Baca Juga : Meriahnya Perayaan Takbir Idulfitri di Kabupaten Padang Pariaman: Mempererat Tali Silaturahmi dan Persaudaraan

Devis Zakra Dano, seorang tokoh masyarakat setempat, menjelaskan bahwa “Bantai Adat” bukan hanya tradisi sembelih kerbau, tetapi juga sebuah cara untuk meningkatkan jiwa gotong royong di antara warga nagari, korong, dan kaum. Tradisi ini telah dilakukan turun-temurun dan menjadi salah satu pilar penting yang menjaga kohesi sosial dalam masyarakat Nagari Parit Malintang.

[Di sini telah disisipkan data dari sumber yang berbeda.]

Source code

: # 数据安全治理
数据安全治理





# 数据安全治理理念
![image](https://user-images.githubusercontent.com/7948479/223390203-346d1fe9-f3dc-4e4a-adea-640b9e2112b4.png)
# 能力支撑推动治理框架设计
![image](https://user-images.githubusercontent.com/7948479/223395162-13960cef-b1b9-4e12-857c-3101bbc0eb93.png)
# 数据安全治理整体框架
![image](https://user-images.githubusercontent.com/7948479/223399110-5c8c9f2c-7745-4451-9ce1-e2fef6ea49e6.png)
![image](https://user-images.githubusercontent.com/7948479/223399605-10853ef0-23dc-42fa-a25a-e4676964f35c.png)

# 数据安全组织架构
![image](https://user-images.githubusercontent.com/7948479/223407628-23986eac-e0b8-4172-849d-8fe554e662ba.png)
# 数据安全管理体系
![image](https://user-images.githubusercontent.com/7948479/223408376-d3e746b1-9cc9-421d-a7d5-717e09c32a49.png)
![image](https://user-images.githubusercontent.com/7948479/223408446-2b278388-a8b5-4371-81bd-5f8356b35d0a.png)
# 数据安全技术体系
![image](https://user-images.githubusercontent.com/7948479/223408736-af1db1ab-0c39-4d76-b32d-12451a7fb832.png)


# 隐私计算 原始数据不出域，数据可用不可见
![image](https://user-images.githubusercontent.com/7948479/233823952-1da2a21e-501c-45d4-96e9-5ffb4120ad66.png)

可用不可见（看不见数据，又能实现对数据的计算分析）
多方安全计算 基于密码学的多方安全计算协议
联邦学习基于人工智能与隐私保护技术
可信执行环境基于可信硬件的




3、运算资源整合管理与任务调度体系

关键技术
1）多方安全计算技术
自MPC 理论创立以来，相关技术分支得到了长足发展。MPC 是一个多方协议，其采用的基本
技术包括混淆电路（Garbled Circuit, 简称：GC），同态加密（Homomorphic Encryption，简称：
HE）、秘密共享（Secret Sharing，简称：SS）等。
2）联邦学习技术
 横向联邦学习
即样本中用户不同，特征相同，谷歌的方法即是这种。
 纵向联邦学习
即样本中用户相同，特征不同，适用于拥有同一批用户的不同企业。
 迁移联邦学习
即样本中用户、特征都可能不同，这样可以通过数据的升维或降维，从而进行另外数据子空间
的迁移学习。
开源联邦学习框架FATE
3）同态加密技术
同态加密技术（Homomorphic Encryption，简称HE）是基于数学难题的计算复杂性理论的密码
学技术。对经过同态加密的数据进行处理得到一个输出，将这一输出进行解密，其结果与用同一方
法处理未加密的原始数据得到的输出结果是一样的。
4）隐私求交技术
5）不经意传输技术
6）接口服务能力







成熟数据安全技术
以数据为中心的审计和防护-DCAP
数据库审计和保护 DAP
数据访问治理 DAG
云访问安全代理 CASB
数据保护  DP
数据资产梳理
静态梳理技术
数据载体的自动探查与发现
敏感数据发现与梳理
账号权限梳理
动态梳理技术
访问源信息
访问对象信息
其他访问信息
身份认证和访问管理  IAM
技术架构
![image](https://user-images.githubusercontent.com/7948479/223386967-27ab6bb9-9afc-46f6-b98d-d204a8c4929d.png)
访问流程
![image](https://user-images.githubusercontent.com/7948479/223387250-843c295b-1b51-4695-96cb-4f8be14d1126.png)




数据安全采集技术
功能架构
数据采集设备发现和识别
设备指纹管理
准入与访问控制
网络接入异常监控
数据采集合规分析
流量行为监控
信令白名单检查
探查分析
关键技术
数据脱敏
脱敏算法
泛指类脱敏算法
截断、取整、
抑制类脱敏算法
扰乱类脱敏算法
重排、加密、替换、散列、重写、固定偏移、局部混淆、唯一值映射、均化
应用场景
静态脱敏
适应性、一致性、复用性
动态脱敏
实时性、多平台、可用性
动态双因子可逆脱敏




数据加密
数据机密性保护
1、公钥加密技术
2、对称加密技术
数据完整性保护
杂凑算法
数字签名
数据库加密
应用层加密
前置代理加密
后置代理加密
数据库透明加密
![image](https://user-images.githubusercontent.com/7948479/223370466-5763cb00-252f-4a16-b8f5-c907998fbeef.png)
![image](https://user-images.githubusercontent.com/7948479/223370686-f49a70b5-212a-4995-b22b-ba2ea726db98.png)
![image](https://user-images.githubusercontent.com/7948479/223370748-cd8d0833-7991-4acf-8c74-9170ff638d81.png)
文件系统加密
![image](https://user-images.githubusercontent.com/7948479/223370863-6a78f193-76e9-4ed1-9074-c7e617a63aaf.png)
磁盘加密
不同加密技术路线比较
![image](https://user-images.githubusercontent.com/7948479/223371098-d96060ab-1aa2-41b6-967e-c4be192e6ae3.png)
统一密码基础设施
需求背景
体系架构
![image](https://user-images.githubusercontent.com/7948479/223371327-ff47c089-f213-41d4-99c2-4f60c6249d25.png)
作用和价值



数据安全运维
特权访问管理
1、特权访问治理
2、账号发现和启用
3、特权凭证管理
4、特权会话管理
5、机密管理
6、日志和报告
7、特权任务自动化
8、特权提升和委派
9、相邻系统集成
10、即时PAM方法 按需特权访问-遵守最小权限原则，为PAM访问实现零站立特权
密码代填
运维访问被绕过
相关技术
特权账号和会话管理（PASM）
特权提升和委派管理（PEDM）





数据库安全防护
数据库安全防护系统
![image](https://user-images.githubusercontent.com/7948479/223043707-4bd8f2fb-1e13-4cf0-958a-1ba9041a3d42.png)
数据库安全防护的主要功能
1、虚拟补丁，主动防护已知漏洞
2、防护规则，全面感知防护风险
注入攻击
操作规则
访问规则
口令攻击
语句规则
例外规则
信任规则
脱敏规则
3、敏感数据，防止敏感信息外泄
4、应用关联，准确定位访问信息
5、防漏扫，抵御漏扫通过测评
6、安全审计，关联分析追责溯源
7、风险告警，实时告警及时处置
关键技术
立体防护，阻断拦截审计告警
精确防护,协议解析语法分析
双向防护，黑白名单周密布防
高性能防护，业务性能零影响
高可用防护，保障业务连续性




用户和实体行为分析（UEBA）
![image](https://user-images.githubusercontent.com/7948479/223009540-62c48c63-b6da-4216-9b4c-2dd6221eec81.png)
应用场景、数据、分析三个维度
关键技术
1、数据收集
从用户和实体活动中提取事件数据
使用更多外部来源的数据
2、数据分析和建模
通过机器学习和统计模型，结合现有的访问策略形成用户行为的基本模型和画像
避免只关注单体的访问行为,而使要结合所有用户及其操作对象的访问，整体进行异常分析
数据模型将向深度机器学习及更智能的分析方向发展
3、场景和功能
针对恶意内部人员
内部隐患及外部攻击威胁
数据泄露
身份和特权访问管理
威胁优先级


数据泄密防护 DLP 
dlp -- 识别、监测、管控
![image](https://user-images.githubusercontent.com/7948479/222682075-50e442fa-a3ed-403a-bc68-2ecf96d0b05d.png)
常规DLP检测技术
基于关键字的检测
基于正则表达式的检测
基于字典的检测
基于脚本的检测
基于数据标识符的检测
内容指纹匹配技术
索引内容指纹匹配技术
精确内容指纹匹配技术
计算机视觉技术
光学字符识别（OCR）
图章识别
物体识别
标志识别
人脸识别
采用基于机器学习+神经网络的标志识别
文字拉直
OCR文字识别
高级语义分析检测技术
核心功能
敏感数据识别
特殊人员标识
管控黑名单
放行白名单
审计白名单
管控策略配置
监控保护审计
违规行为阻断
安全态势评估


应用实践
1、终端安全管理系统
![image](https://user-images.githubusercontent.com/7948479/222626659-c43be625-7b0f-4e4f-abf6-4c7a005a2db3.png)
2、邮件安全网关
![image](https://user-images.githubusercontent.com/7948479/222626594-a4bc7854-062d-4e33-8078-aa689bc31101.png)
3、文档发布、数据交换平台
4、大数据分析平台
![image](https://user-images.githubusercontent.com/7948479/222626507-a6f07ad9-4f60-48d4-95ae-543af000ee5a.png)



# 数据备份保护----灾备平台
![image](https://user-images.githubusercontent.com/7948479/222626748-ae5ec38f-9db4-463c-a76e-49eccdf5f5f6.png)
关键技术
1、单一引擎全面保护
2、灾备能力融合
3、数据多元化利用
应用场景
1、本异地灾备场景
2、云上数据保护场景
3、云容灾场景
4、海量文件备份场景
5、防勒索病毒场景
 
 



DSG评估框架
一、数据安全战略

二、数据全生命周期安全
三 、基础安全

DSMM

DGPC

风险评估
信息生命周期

Gotong Royong dan Persaudaraan

Kegiatan ini diorganisir dengan sangat terstruktur, di mana setiap korong atau suku memiliki perwakilan yang bertugas mengatur jalannya bantai adat. Mereka ini dikenal sebagai “tagak bapuluah”, yang berarti mereka yang bertanggung jawab dalam pelaksanaan bantai adat. Ini menunjukkan betapa pentingnya peran setiap individu dalam menjaga tradisi dan kebersamaan di nagari ini.

Lebih dari itu, bantai adat juga menjadi jembatan komunikasi antara masyarakat lokal dengan orang rantau. Mereka yang telah lama meninggalkan kampung halaman untuk merantau, di momen lebaran ini, kembali berkumpul, bersilaturahmi, dan berpartisipasi dalam tradisi ini. Dengan demikian, tradisi ini tidak hanya memperkuat ikatan sosial antar warga nagari, tetapi juga dengan mereka yang berada jauh dari nagari.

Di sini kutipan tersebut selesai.